Key to the development of a deep water, cretaceous oilfield offshore Angola is a good appreciation of reservoir lithology, fluid type, porosity and permeability. The stacked reservoir systems have varying degrees of clastic and carbonate mixtures and are saturated with differing hydrocarbon types.

In this complex environment Logging-While-Drilling (LWD) Nuclear Magnetic Resonance (NMR) measurements were acquired simultaneously with LWD elemental capture spectroscopy, density, neutron and resistivity to enhance the understanding of reservoir fluids and lithology.

Under certain conditions, (NMR) logs have identified oil and gas on the basis of diffusion, these NMR only techniques require complex operating procedures and signal processing with a high magnetic field gradient NMR tool. An alternative, much simplified approach to evaluate fluid types is to combine multiple log measurements such as LWD NMR, density, neutron and resistivity.
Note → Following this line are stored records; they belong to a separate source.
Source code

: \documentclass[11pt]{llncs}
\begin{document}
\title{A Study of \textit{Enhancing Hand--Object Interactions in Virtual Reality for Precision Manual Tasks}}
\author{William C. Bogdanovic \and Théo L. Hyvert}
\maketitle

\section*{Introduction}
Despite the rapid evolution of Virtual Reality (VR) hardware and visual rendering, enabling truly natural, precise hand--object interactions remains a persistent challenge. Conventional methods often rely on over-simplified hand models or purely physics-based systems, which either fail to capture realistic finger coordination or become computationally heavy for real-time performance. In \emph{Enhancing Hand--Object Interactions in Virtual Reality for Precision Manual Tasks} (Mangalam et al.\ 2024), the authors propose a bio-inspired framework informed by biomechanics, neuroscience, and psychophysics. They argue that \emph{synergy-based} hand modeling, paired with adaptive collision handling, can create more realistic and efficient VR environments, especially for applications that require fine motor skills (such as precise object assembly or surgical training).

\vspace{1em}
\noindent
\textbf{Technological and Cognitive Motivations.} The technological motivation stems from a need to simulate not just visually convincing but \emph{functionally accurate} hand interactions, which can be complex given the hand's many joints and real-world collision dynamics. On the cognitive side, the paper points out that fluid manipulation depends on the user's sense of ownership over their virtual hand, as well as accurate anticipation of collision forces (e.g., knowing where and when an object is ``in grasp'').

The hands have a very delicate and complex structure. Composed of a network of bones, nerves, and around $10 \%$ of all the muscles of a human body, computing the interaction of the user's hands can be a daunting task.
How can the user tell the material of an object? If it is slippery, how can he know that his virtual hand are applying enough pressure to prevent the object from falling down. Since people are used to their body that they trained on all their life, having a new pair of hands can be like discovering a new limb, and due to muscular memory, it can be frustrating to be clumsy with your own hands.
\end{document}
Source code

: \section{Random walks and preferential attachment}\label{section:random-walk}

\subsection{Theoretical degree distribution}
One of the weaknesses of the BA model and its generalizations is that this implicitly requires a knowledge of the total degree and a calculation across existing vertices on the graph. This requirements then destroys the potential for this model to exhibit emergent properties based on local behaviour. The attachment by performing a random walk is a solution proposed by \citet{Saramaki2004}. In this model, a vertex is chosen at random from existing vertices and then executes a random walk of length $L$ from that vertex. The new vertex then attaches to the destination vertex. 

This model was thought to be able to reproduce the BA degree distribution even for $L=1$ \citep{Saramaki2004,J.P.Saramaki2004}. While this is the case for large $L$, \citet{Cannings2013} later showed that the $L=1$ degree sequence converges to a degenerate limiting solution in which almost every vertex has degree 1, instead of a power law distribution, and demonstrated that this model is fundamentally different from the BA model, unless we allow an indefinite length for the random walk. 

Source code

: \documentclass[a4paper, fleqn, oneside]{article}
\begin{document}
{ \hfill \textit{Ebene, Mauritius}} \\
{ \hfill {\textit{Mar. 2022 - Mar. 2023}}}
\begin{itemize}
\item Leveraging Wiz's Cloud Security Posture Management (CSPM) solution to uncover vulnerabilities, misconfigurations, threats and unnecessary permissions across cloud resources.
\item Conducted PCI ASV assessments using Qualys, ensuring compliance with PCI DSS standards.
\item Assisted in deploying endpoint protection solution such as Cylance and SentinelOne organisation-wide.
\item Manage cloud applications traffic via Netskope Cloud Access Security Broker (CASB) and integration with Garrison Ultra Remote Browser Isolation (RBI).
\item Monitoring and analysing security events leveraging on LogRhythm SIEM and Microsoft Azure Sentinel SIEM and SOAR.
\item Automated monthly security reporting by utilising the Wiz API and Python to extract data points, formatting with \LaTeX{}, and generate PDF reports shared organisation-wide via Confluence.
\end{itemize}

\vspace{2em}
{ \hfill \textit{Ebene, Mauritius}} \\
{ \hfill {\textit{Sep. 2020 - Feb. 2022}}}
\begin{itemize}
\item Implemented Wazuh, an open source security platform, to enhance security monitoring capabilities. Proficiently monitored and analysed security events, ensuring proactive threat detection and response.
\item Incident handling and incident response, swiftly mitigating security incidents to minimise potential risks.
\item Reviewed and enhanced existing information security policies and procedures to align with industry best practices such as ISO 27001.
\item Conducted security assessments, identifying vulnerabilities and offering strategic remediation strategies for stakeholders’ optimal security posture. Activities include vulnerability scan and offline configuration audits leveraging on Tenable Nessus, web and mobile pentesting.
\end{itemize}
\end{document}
A unique benefit of LWD measurements is their ability to measure reservoir fluid properties before significant drilling fluid invasion has occurred, they respond primarily to in-situ reservoir fluids and rock matrix. Essentially they are not compromised by drilling mud invasion, an important consideration when attempting to characterize reservoir fluids from log measurements.

Based on the above measurements, a simple and robust integrated technique will be shown to differentiate gas and light oil. In particular, the technique was applied to several field examples in Angola where the identification of gas, oil and condensate layers has been problematic. An easy to use fluid identification cross-plot will also be presented.